* Records to process:
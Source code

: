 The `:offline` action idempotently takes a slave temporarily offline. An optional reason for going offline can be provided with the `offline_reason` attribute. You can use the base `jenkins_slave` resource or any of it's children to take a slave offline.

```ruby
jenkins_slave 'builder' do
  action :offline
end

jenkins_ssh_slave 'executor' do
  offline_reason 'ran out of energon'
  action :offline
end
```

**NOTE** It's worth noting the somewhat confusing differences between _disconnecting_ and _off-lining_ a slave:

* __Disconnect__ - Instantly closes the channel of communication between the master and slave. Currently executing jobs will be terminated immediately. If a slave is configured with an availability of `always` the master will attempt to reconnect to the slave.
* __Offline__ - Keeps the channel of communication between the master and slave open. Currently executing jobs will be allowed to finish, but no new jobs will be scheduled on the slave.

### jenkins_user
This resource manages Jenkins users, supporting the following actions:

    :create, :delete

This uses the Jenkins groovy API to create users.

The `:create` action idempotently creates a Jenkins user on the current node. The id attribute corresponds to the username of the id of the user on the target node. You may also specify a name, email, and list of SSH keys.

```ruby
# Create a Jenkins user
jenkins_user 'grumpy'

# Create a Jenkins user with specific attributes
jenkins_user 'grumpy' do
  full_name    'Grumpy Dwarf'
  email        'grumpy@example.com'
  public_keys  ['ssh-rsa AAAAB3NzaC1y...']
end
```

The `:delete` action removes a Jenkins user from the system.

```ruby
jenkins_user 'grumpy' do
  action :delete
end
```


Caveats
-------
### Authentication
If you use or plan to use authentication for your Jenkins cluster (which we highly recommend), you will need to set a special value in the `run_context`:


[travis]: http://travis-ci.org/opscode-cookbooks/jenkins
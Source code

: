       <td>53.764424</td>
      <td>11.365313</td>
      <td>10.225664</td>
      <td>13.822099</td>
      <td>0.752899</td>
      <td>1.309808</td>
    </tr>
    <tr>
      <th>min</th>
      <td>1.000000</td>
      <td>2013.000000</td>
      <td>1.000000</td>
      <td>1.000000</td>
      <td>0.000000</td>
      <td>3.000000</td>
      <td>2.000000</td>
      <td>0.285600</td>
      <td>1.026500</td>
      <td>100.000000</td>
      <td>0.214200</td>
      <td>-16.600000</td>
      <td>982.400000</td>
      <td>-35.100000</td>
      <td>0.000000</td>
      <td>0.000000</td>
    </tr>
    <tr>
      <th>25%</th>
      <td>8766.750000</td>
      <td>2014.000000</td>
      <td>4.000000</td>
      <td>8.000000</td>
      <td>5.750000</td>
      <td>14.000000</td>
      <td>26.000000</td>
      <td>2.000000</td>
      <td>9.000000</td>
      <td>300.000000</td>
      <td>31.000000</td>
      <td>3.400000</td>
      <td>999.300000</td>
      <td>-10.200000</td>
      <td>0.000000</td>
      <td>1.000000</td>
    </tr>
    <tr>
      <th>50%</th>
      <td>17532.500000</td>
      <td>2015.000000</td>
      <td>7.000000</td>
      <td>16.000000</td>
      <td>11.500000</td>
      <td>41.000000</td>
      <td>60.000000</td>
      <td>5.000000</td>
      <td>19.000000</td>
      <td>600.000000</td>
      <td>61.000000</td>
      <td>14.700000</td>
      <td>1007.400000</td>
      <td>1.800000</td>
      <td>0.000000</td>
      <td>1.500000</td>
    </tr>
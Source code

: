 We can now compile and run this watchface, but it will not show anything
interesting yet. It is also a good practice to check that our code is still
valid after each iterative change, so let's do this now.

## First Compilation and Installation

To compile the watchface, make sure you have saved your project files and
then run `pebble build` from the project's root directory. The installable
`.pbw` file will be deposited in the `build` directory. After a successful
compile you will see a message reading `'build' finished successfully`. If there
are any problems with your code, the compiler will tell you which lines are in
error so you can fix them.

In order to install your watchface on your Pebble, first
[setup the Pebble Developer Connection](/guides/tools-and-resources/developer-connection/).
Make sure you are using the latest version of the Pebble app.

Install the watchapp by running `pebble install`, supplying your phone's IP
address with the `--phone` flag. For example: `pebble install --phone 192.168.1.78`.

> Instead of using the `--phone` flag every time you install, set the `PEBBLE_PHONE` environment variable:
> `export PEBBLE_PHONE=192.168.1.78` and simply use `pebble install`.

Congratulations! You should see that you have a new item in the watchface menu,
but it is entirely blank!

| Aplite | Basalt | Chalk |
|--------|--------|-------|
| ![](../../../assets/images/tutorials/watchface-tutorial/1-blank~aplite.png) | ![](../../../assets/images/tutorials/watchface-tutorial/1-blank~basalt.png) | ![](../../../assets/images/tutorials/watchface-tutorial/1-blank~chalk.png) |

* Work to be completed:
Every entry is to be printed exactly as given.

* Your response:
Source code

: The `:offline` action idempotently takes a slave temporarily offline. An optional reason for going offline can be provided with the `offline_reason` attribute. You can use the base `jenkins_slave` resource or any of it's children to take a slave offline.

```ruby
jenkins_slave 'builder' do
  action :offline
end

jenkins_ssh_slave 'executor' do
  offline_reason 'ran out of energon'
  action :offline
end
```

**NOTE** It's worth noting the somewhat confusing differences between _disconnecting_ and _off-lining_ a slave:

* __Disconnect__ - Instantly closes the channel of communication between the master and slave. Currently executing jobs will be terminated immediately. If a slave is configured with an availability of `always` the master will attempt to reconnect to the slave.
* __Offline__ - Keeps the channel of communication between the master and slave open. Currently executing jobs will be allowed to finish, but no new jobs will be scheduled on the slave.

### jenkins_user
This resource manages Jenkins users, supporting the following actions:

    :create, :delete

This uses the Jenkins groovy API to create users.

The `:create` action idempotently creates a Jenkins user on the current node. The id attribute corresponds to the username of the id of the user on the target node. You may also specify a name, email, and list of SSH keys.

```ruby
# Create a Jenkins user
jenkins_user 'grumpy'

# Create a Jenkins user with specific attributes
jenkins_user 'grumpy' do
  full_name    'Grumpy Dwarf'
  email        'grumpy@example.com'
  public_keys  ['ssh-rsa AAAAB3NzaC1y...']
end
```

The `:delete` action removes a Jenkins user from the system.

```ruby
jenkins_user 'grumpy' do
  action :delete
end
```


Caveats
-------
### Authentication
If you use or plan to use authentication for your Jenkins cluster (which we highly recommend), you will need to set a special value in the `run_context`:


[travis]: http://travis-ci.org/opscode-cookbooks/jenkins
Source code

:       <td>53.764424</td>
      <td>11.365313</td>
      <td>10.225664</td>
      <td>13.822099</td>
      <td>0.752899</td>
      <td>1.309808</td>
    </tr>
    <tr>
      <th>min</th>
      <td>1.000000</td>
      <td>2013.000000</td>
      <td>1.000000</td>
      <td>1.000000</td>
      <td>0.000000</td>
      <td>3.000000</td>
      <td>2.000000</td>
      <td>0.285600</td>
      <td>1.026500</td>
      <td>100.000000</td>
      <td>0.214200</td>
      <td>-16.600000</td>
      <td>982.400000</td>
      <td>-35.100000</td>
      <td>0.000000</td>
      <td>0.000000</td>
    </tr>
    <tr>
      <th>25%</th>
      <td>8766.750000</td>
      <td>2014.000000</td>
      <td>4.000000</td>
      <td>8.000000</td>
      <td>5.750000</td>
      <td>14.000000</td>
      <td>26.000000</td>
      <td>2.000000</td>
      <td>9.000000</td>
      <td>300.000000</td>
      <td>31.000000</td>
      <td>3.400000</td>
      <td>999.300000</td>
      <td>-10.200000</td>
      <td>0.000000</td>
      <td>1.000000</td>
    </tr>
    <tr>
      <th>50%</th>
      <td>17532.500000</td>
      <td>2015.000000</td>
      <td>7.000000</td>
      <td>16.000000</td>
      <td>11.500000</td>
      <td>41.000000</td>
      <td>60.000000</td>
      <td>5.000000</td>
      <td>19.000000</td>
      <td>600.000000</td>
      <td>61.000000</td>
      <td>14.700000</td>
      <td>1007.400000</td>
      <td>1.800000</td>
      <td>0.000000</td>
      <td>1.500000</td>
    </tr>
Source code

: We can now compile and run this watchface, but it will not show anything
interesting yet. It is also a good practice to check that our code is still
valid after each iterative change, so let's do this now.

## First Compilation and Installation

To compile the watchface, make sure you have saved your project files and
then run `pebble build` from the project's root directory. The installable
`.pbw` file will be deposited in the `build` directory. After a successful
compile you will see a message reading `'build' finished successfully`. If there
are any problems with your code, the compiler will tell you which lines are in
error so you can fix them.

In order to install your watchface on your Pebble, first
[setup the Pebble Developer Connection](/guides/tools-and-resources/developer-connection/).
Make sure you are using the latest version of the Pebble app.

Install the watchapp by running `pebble install`, supplying your phone's IP
address with the `--phone` flag. For example: `pebble install --phone 192.168.1.78`.

> Instead of using the `--phone` flag every time you install, set the `PEBBLE_PHONE` environment variable:
> `export PEBBLE_PHONE=192.168.1.78` and simply use `pebble install`.

Congratulations! You should see that you have a new item in the watchface menu,
but it is entirely blank!

| Aplite | Basalt | Chalk |
|--------|--------|-------|
| ![](../../../assets/images/tutorials/watchface-tutorial/1-blank~aplite.png) | ![](../../../assets/images/tutorials/watchface-tutorial/1-blank~basalt.png) | ![](../../../assets/images/tutorials/watchface-tutorial/1-blank~chalk.png) |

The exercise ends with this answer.